Fulacht fia, Glen, Co. Mayo
Co. Mayo |
Settlement Sites
When a field at the southern foot of Knocknaveen, known locally as Glan Hill, was drained and ploughed around 1989, it gave up something unexpected: a scatter of heat-fractured stones, bleached grey-white by rainfall, lying across roughly five metres of recently turned earth.
These were the remains of a fulacht fia, one of the most common yet still somewhat mysterious monument types in the Irish archaeological landscape. A fulacht fia is, in essence, a prehistoric cooking site, typically consisting of a trough that would have been filled with water and heated using fire-cracked stones, which were repeatedly plunged in to bring the water to a boil. The cracked and discarded stones accumulate over time into a distinctive mound or spread, and it is these telltale fragments that the ploughing brought to the surface here.

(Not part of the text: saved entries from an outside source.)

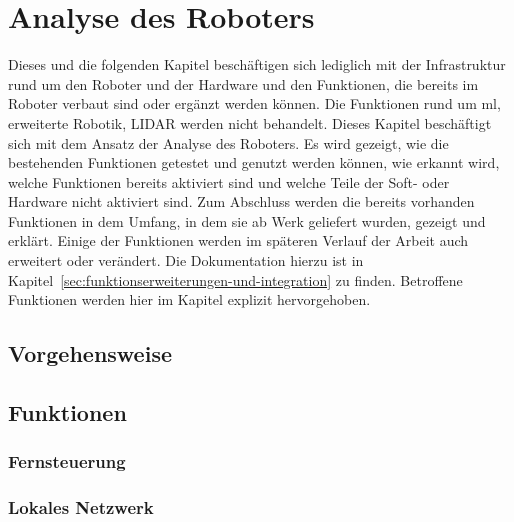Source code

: \section{Analyse des Roboters}
\label{sec:analyse-des-roboters}
Dieses und die folgenden Kapitel beschäftigen sich lediglich mit der Infrastruktur rund um den Roboter
und der Hardware und den Funktionen, die bereits im Roboter verbaut sind oder ergänzt werden können.
Die Funktionen rund um \gls{ml}, erweiterte Robotik,  LIDAR werden nicht behandelt.
Dieses Kapitel beschäftigt sich mit dem Ansatz der Analyse des Roboters.
Es wird gezeigt, wie die bestehenden Funktionen getestet und genutzt werden können, wie erkannt wird,
welche Funktionen bereits aktiviert sind und welche Teile der Soft- oder Hardware nicht aktiviert sind.
Zum Abschluss werden die bereits vorhanden Funktionen in dem Umfang, in dem sie ab Werk geliefert wurden,
gezeigt und erklärt.
Einige der Funktionen werden im späteren Verlauf der Arbeit auch erweitert oder verändert.
Die Dokumentation hierzu ist in Kapitel~\ref{sec:funktionserweiterungen-und-integration} zu finden.
Betroffene Funktionen werden hier im Kapitel explizit hervorgehoben.


\subsection{Vorgehensweise}
\label{subsec:vorgehensweise}

\subsection{Funktionen}
\label{subsec:funktionen}

\subsubsection{Fernsteuerung}

\subsubsection{Lokales Netzwerk}

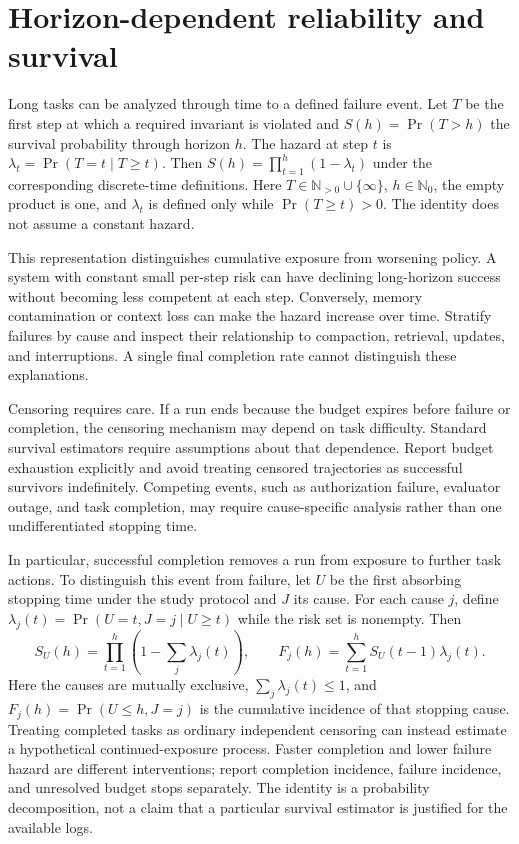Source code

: \section{Horizon-dependent reliability and survival}\label{sec:C27:survival}
Long tasks can be analyzed through time to a defined failure event. Let $T$ be the first step at which a required invariant is violated and $S(h)=\Pr(T>h)$ the survival probability through horizon $h$. The hazard at step $t$ is $\lambda_t=\Pr(T=t\mid T\geq t)$. Then $S(h)=\prod_{t=1}^{h}(1-\lambda_t)$ under the corresponding discrete-time definitions. Here $T\in\mathbb N_{>0}\cup\{\infty\}$, $h\in\mathbb N_0$, the empty product is one, and $\lambda_t$ is defined only while $\Pr(T\geq t)>0$. The identity does not assume a constant hazard.

This representation distinguishes cumulative exposure from worsening policy. A system with constant small per-step risk can have declining long-horizon success without becoming less competent at each step. Conversely, memory contamination or context loss can make the hazard increase over time. Stratify failures by cause and inspect their relationship to compaction, retrieval, updates, and interruptions. A single final completion rate cannot distinguish these explanations.

Censoring requires care. If a run ends because the budget expires before failure or completion, the censoring mechanism may depend on task difficulty. Standard survival estimators require assumptions about that dependence. Report budget exhaustion explicitly and avoid treating censored trajectories as successful survivors indefinitely. Competing events, such as authorization failure, evaluator outage, and task completion, may require cause-specific analysis rather than one undifferentiated stopping time.

In particular, successful completion removes a run from exposure to further task actions. To distinguish this event from failure, let $U$ be the first absorbing stopping time under the study protocol and $J$ its cause. For each cause $j$, define $\lambda_j(t)=\Pr(U=t,J=j\mid U\geq t)$ while the risk set is nonempty. Then
\begin{equation}
 S_U(h)=\prod_{t=1}^{h}\left(1-\sum_j\lambda_j(t)\right),\qquad
 F_j(h)=\sum_{t=1}^{h}S_U(t-1)\lambda_j(t).
\end{equation}
Here the causes are mutually exclusive, $\sum_j\lambda_j(t)\leq1$, and $F_j(h)=\Pr(U\leq h,J=j)$ is the cumulative incidence of that stopping cause. Treating completed tasks as ordinary independent censoring can instead estimate a hypothetical continued-exposure process. Faster completion and lower failure hazard are different interventions; report completion incidence, failure incidence, and unresolved budget stops separately. The identity is a probability decomposition, not a claim that a particular survival estimator is justified for the available logs.

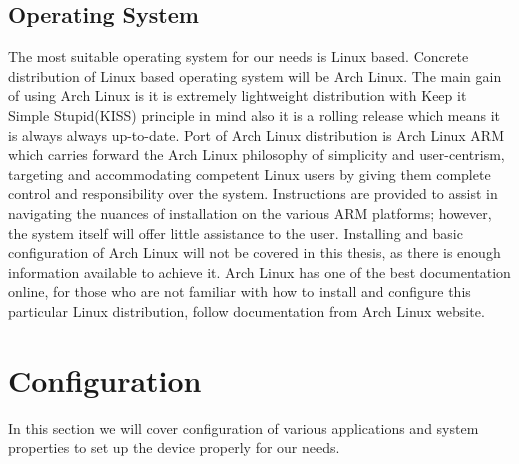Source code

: \subsection{Operating System}
The most suitable operating system for our needs is Linux based. Concrete distribution of Linux based operating system will be Arch Linux. The main gain of using Arch Linux is it is extremely lightweight distribution with Keep it Simple Stupid(KISS) principle in mind also it is a rolling release which means it is always always up-to-date. Port of Arch Linux distribution is Arch Linux ARM which carries forward the Arch Linux philosophy of simplicity and user-centrism, targeting and accommodating competent Linux users by giving them complete control and responsibility over the system. Instructions are provided to assist in navigating the nuances of installation on the various ARM platforms; however, the system itself will offer little assistance to the user.
Installing and basic configuration of Arch Linux will not be covered in this thesis, as there is enough information available to achieve it. Arch Linux has one of the best documentation online, for those who are not familiar with how to install and configure this particular Linux distribution, follow documentation from Arch Linux website.

\newpage
\section{Configuration} %
\label{sec:configuration}
In this section we will cover configuration of various applications and system properties to set up the device properly for our needs.
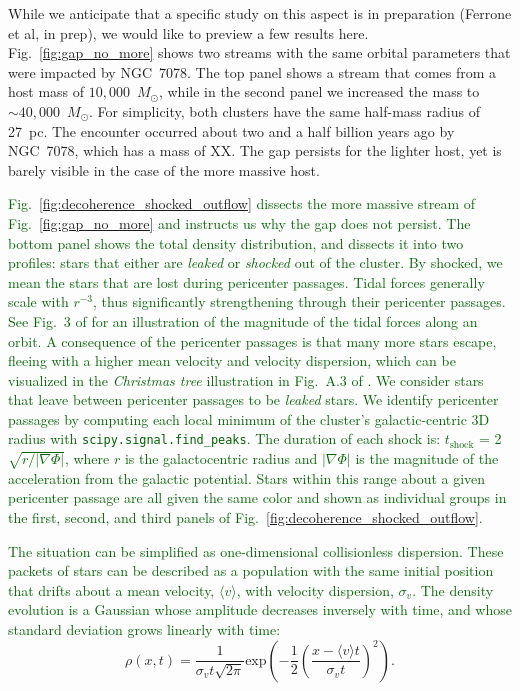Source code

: \documentclass{aa}
\newcommand{\salvatore}[1]{\textcolor{darkgreen}{{#1}}}
\begin{document}
\begin{appendix}
While we anticipate that a specific study on this aspect is in preparation (Ferrone et al, in prep), we would like to preview a few results here.
Fig.~\ref{fig:gap_no_more} shows two streams with the same orbital parameters that were impacted by NGC~7078. The top panel shows a stream that comes from a host mass of $10,000$~$M_\odot$, while in the second panel we increased the mass to $\sim40,000$~$M_\odot$. For simplicity, both clusters have the same half-mass radius of 27~pc. The encounter occurred about two and a half billion years ago by NGC~7078, which has a mass of XX. The gap persists for the lighter host, yet is barely visible in the case of the more massive host. 

\salvatore{Fig.~\ref{fig:decoherence_shocked_outflow} dissects the more massive stream of Fig.~\ref{fig:gap_no_more} and instructs us why the gap does not persist. The bottom panel shows the total density distribution, and dissects it into two profiles: stars that either are \textit{leaked} or \textit{shocked} out of the cluster. By shocked, we mean the stars that are lost during pericenter passages. Tidal forces generally scale with $r^{-3}$, thus significantly strengthening through their pericenter passages. See Fig.~3 of \citet{2004AJ....127.2753D} for an illustration of the magnitude of the tidal forces along an orbit. A consequence of the pericenter passages is that many more stars escape, fleeing with a higher mean velocity and velocity dispersion, which can be visualized in the \textit{Christmas tree} illustration in Fig.~A.3 of \citet{2012A&A...546L...7M}. We consider stars that leave between pericenter passages to be \textit{leaked} stars. We identify pericenter passages by computing each local minimum of the cluster's galactic-centric 3D radius with \texttt{scipy.signal.find\_peaks}. The duration of each shock is: $t_{\textrm{shock}}$ = 2$\sqrt{r/|\nabla\Phi|}$, where $r$ is the galactocentric radius and $|\nabla\Phi|$ is the magnitude of the acceleration from the galactic potential. Stars within this range about a given pericenter passage are all given the same color and shown as individual groups in the first, second, and third panels of Fig.~\ref{fig:decoherence_shocked_outflow}.}


\salvatore{The situation can be simplified as one-dimensional collisionless dispersion. These packets of stars can be described as a population with the same initial position that drifts about a mean velocity, $\langle v \rangle$, with velocity dispersion, $\sigma_v$. The density evolution is a Gaussian whose amplitude decreases inversely with time, and whose standard deviation grows linearly with time:}
\begin{equation}    
        \rho(x,t) = \frac{1}{\sigma_v t \sqrt{2\pi} }\textrm{exp}\left(-\frac{1}{2}\left(\frac{x-\langle v \rangle t}{\sigma_v t}\right)^2\right).
\end{equation}


\end{appendix}
\end{document}
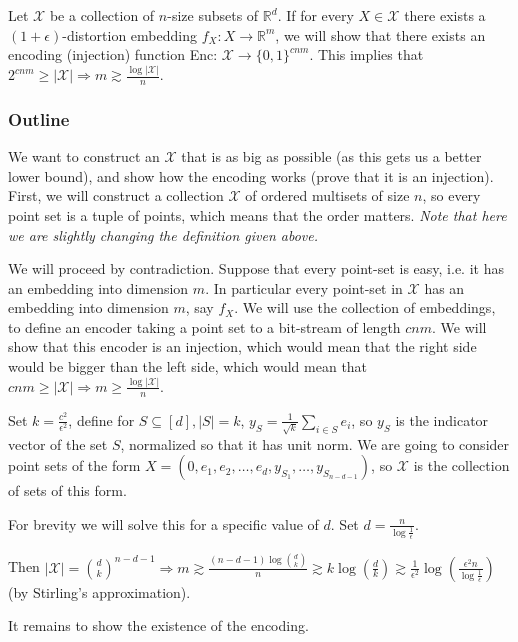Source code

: \documentclass[11pt]{article}
\newcommand{\R}{\mathbb{R}}
\begin{document}
Let $\mathcal{X}$ be a collection of $n$-size subsets of $\R^d$. If for every $X \in \mathcal{X}$ there exists a $(1+\epsilon)$-distortion embedding $f_X: X\rightarrow \R^m$, we will show that there exists an encoding (injection) function Enc: $\mathcal{X} \rightarrow \{0, 1\}^{cnm}$. This implies that $2^{cnm}\geq |\mathcal{X}| \Rightarrow m\gtrsim \frac{\log |\mathcal{X}|}{n}$.

\subsubsection{Outline}

We want to construct an $\mathcal{X}$ that is as big as possible (as this gets us a better lower bound), and show how the encoding works (prove that it is an injection). First, we will construct a collection $\mathcal{X}$ of ordered multisets of size $n$, so every point set is a tuple of points, which means that the order matters. \textit{Note that here we are slightly changing the definition given above.}

We will proceed by contradiction. Suppose that every point-set is easy, i.e. it has an embedding into dimension $m$. In particular every point-set in $\mathcal{X}$ has an embedding into dimension $m$, say $f_X$. We will use the collection of embeddings, to define an encoder taking a point set to a bit-stream of length $cnm$. We will show that this encoder is an injection, which would mean that the right side would be bigger than the left side, which would mean that $cnm\geq|\mathcal{X}| \Rightarrow m\geq \frac{\log{|\mathcal{X}|}}{n}$.

Set $k=\frac{c^2}{\epsilon^2}$, define for $S\subseteq [d], |S|=k$, $y_S=\frac{1}{\sqrt{k}} \sum_{i\in S} e_i$, so $y_S$ is the indicator vector of the set $S$, normalized so that it has unit norm. We are going to consider point sets of the form $X=(0, e_1, e_2, \ldots, e_d, y_{S_1}, \ldots, y_{S_{n-d-1}})$, so $\mathcal{X}$ is the collection of sets of this form.

For brevity we will solve this for a specific value of $d$. Set $d=\frac{n}{\log \frac{1}{\epsilon}}$.

Then $|\mathcal{X}|=\binom{d}{k}^{n-d-1} \Rightarrow m\gtrsim \frac{(n-d-1)\log\binom{d}{k}}{n} \gtrsim k\log(\frac{d}{k})\gtrsim \frac{1}{\epsilon^2}\log(\frac{\epsilon^2 n}{\log\frac{1}{\epsilon}})$ (by Stirling's approximation).

It remains to show the existence of the encoding.

\end{document}
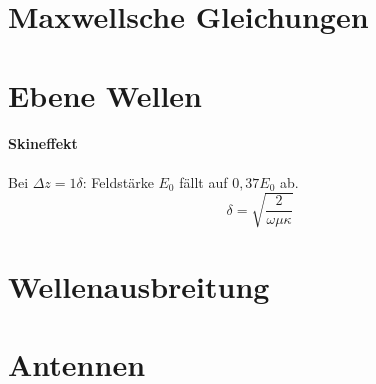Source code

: \documentclass[DIV=calc, fontsize=7pt, paper=a4, twocolumn]{scrartcl}
\begin{document}
\section*{Maxwellsche Gleichungen}

\section*{Ebene Wellen}
\paragraph{Skineffekt} Bei $\Delta z = 1\delta$: Feldstärke $E_0$ fällt auf $0,37 E_0$ ab.
\begin{equation*}
\delta = \sqrt{\frac{2}{\omega \mu \kappa}}
\end{equation*}

\section*{Wellenausbreitung}

\section*{Antennen}
\end{document}
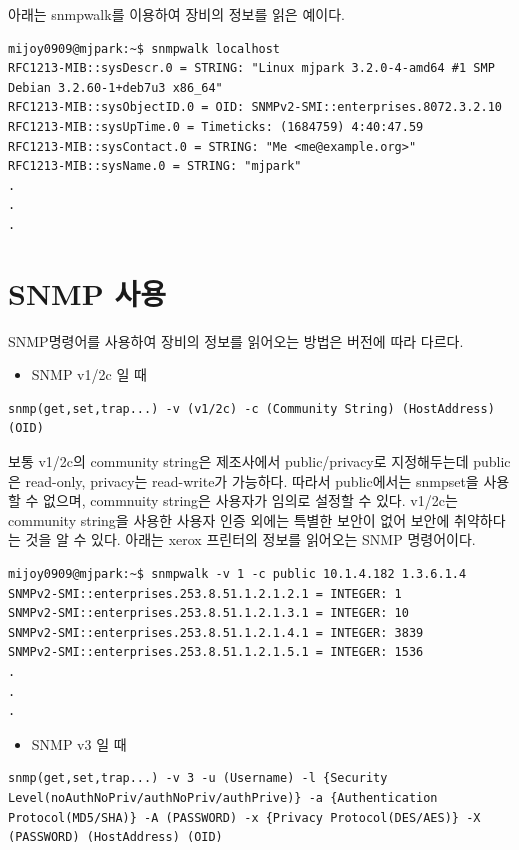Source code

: \documentclass[11pt
  , a4paper
  , article
  , oneside
]{memoir}
\begin{document}
아래는 snmpwalk를 이용하여 장비의 정보를 읽은 예이다.

\begin{lstlisting}[style=termstyle]
mijoy0909@mjpark:~$ snmpwalk localhost
RFC1213-MIB::sysDescr.0 = STRING: "Linux mjpark 3.2.0-4-amd64 #1 SMP Debian 3.2.60-1+deb7u3 x86_64"
RFC1213-MIB::sysObjectID.0 = OID: SNMPv2-SMI::enterprises.8072.3.2.10
RFC1213-MIB::sysUpTime.0 = Timeticks: (1684759) 4:40:47.59
RFC1213-MIB::sysContact.0 = STRING: "Me <me@example.org>"
RFC1213-MIB::sysName.0 = STRING: "mjpark"
.
.
.
\end{lstlisting}

\section{SNMP 사용}
SNMP명령어를 사용하여 장비의 정보를 읽어오는 방법은 버전에 따라 다르다.

\begin{itemize}
\item SNMP v1/2c 일 때
\end{itemize}

\begin{lstlisting}[style=termstyle]
snmp(get,set,trap...) -v (v1/2c) -c (Community String) (HostAddress) (OID) 
\end{lstlisting}

보통 v1/2c의 community string은 제조사에서 public/privacy로 지정해두는데 public은 read-only, privacy는 read-write가 가능하다. 따라서 public에서는 snmpset을 사용할 수 없으며, commnuity string은 사용자가 임의로 설정할 수 있다. v1/2c는 community string을 사용한 사용자 인증 외에는 특별한 보안이 없어 보안에 취약하다는 것을 알 수 있다. 아래는 xerox 프린터의 정보를 읽어오는 SNMP 명령어이다. 

\begin{lstlisting}[style=termstyle]
mijoy0909@mjpark:~$ snmpwalk -v 1 -c public 10.1.4.182 1.3.6.1.4
SNMPv2-SMI::enterprises.253.8.51.1.2.1.2.1 = INTEGER: 1
SNMPv2-SMI::enterprises.253.8.51.1.2.1.3.1 = INTEGER: 10
SNMPv2-SMI::enterprises.253.8.51.1.2.1.4.1 = INTEGER: 3839
SNMPv2-SMI::enterprises.253.8.51.1.2.1.5.1 = INTEGER: 1536
.
.
.
\end{lstlisting}

\begin{itemize}
\item SNMP v3 일 때
\end{itemize}

\begin{lstlisting}[style=termstyle]
snmp(get,set,trap...) -v 3 -u (Username) -l {Security Level(noAuthNoPriv/authNoPriv/authPrive)} -a {Authentication Protocol(MD5/SHA)} -A (PASSWORD) -x {Privacy Protocol(DES/AES)} -X (PASSWORD) (HostAddress) (OID) 
\end{lstlisting}
\end{document}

What makes the Glen site particularly striking is not any single feature but its context within the landscape. The field sits on the flat bottom of a drained peat basin, a low-lying, once-waterlogged setting that would have been well suited to the water-dependent activity associated with fulachtaí fia. And this was no isolated episode of prehistoric use: two further fulachtaí fia lie within fifty metres, one roughly 28.5 metres to the west-south-west and another approximately 46 metres to the south-west. The cluster suggests repeated or sustained activity in this corner of the basin over time, perhaps drawing on the same reliable water source. The tillage ridges that had mantled the field for generations, concealing these remains, were only removed in the late twentieth century, meaning the archaeology here had been quietly preserved beneath the cultivated soil long after the wider landscape had been transformed.